4.2. Where’s Waldo?¶
So far, you and your room mate have created a copy of the DataLad-101
dataset on the same file system but a different place by installing
it from a path.
You have observed that the -r
/--recursive
option needs to be given to datalad get [-n/--no-data]
(manual)
in order to install further potential subdatasets in one go. Only then
is the subdatasets file content availability metadata present to explore
the file hierarchy available within the subdataset.
Alternatively, a datalad get -n <subds>
takes care of installing
exactly the specified registered subdataset.
And you have mesmerized your room mate by showing him how git-annex retrieved large file contents from the original dataset.
Let’s now see the git annex whereis
(manual) command in more detail,
and find out how git-annex knows where file content can be obtained from.
Within the original DataLad-101
dataset, you retrieved some of the .mp3
files via datalad get
, but not others. How will this influence the
output of git annex whereis
, you wonder?
Together with your room mate, you decide to find out. You navigate
back into the installed dataset, and run git annex whereis
on a
file that you once retrieved file content for, and on a file
that you did not yet retrieve file content for.
Here is the output for the retrieved file:
# navigate back into the clone of DataLad-101
$ cd ../mock_user/DataLad-101
# navigate into the subdirectory
$ cd recordings/longnow
# file content exists in original DataLad-101 for this file
$ git annex whereis Long_Now__Seminars_About_Long_term_Thinking/2003_11_15__Brian_Eno__The_Long_Now.mp3
whereis Long_Now__Seminars_About_Long_term_Thinking/2003_11_15__Brian_Eno__The_Long_Now.mp3 (2 copies)
00000000-0000-0000-0000-000000000001 -- web
✂UUID✂ -- mih@medusa:/tmp/seminars-on-longterm-thinking
web: http://podcast.longnow.org/salt/redirect/salt-020031114-eno-podcast.mp3
ok
And here is the output for a file that you did not yet retrieve
content for in your original DataLad-101
dataset.
# but not for this:
$ git annex whereis Long_Now__Seminars_About_Long_term_Thinking/2005_01_15__James_Carse__Religious_War_In_Light_of_the_Infinite_Game.mp3
whereis Long_Now__Seminars_About_Long_term_Thinking/2005_01_15__James_Carse__Religious_War_In_Light_of_the_Infinite_Game.mp3 (2 copies)

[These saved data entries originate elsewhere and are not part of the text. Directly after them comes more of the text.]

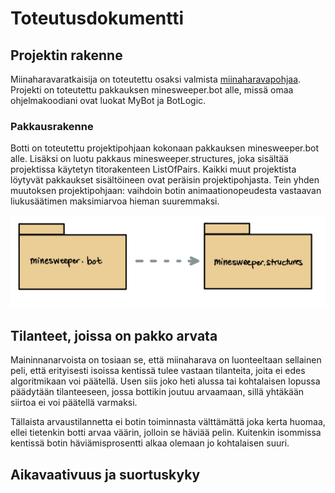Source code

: # Toteutusdokumentti

## Projektin rakenne

Miinaharavaratkaisija on toteutettu osaksi valmista [miinaharavapohjaa](https://github.com/TiraLabra/minesweeper). Projekti on toteutettu pakkauksen minesweeper.bot alle, missä omaa ohjelmakoodiani ovat luokat MyBot ja BotLogic.

### Pakkausrakenne

Botti on toteutettu projektipohjaan kokonaan pakkauksen minesweeper.bot alle. Lisäksi on luotu pakkaus minesweeper.structures, joka sisältää projektissa käytetyn titorakenteen ListOfPairs. Kaikki muut projektista löytyvät pakkaukset sisältöineen ovat peräisin projektipohjasta. Tein yhden muutoksen projektipohjaan: vaihdoin botin animaationopeudesta vastaavan liukusäätimen maksimiarvoa hieman suuremmaksi.

<img src="https://github.com/hackinen/Miinaharavaratkaisija/blob/master/dokumentaatio/misc/pakkaukset.jpg" width="750">


## Tilanteet, joissa on pakko arvata

Maininnanarvoista on tosiaan se, että miinaharava on luonteeltaan sellainen peli, että erityisesti isoissa kentissä tulee vastaan tilanteita, joita ei edes algoritmikaan voi päätellä. Usen siis joko heti alussa tai kohtalaisen lopussa päädytään tilanteeseen, jossa bottikin joutuu arvaamaan, sillä yhtäkään siirtoa ei voi päätellä varmaksi.

Tällaista arvaustilannetta ei botin toiminnasta välttämättä joka kerta huomaa, ellei tietenkin botti arvaa väärin, jolloin se häviää pelin. Kuitenkin isommissa kentissä botin häviämisprosentti alkaa olemaan jo kohtalaisen suuri.

## Aikavaativuus ja suortuskyky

00000000-0000-0000-0000-000000000001 -- web
✂UUID✂ -- mih@medusa:/tmp/seminars-on-longterm-thinking
web: http://podcast.longnow.org/salt/redirect/salt-020050114-carse-podcast.mp3
ok
As you can see, the file content previously downloaded with a
datalad get
has a third source, your original dataset on your computer.
The file we did not yet retrieve in the original dataset
only has only two sources.
Let’s see how this affects a datalad get
:
# get the first file
$ datalad get Long_Now__Seminars_About_Long_term_Thinking/2003_11_15__Brian_Eno__The_Long_Now.mp3
get(ok): Long_Now__Seminars_About_Long_term_Thinking/2003_11_15__Brian_Eno__The_Long_Now.mp3 (file) [from web...]
# get the second file
$ datalad get Long_Now__Seminars_About_Long_term_Thinking/2005_01_15__James_Carse__Religious_War_In_Light_of_the_Infinite_Game.mp3
get(ok): Long_Now__Seminars_About_Long_term_Thinking/2005_01_15__James_Carse__Religious_War_In_Light_of_the_Infinite_Game.mp3 (file) [from web...]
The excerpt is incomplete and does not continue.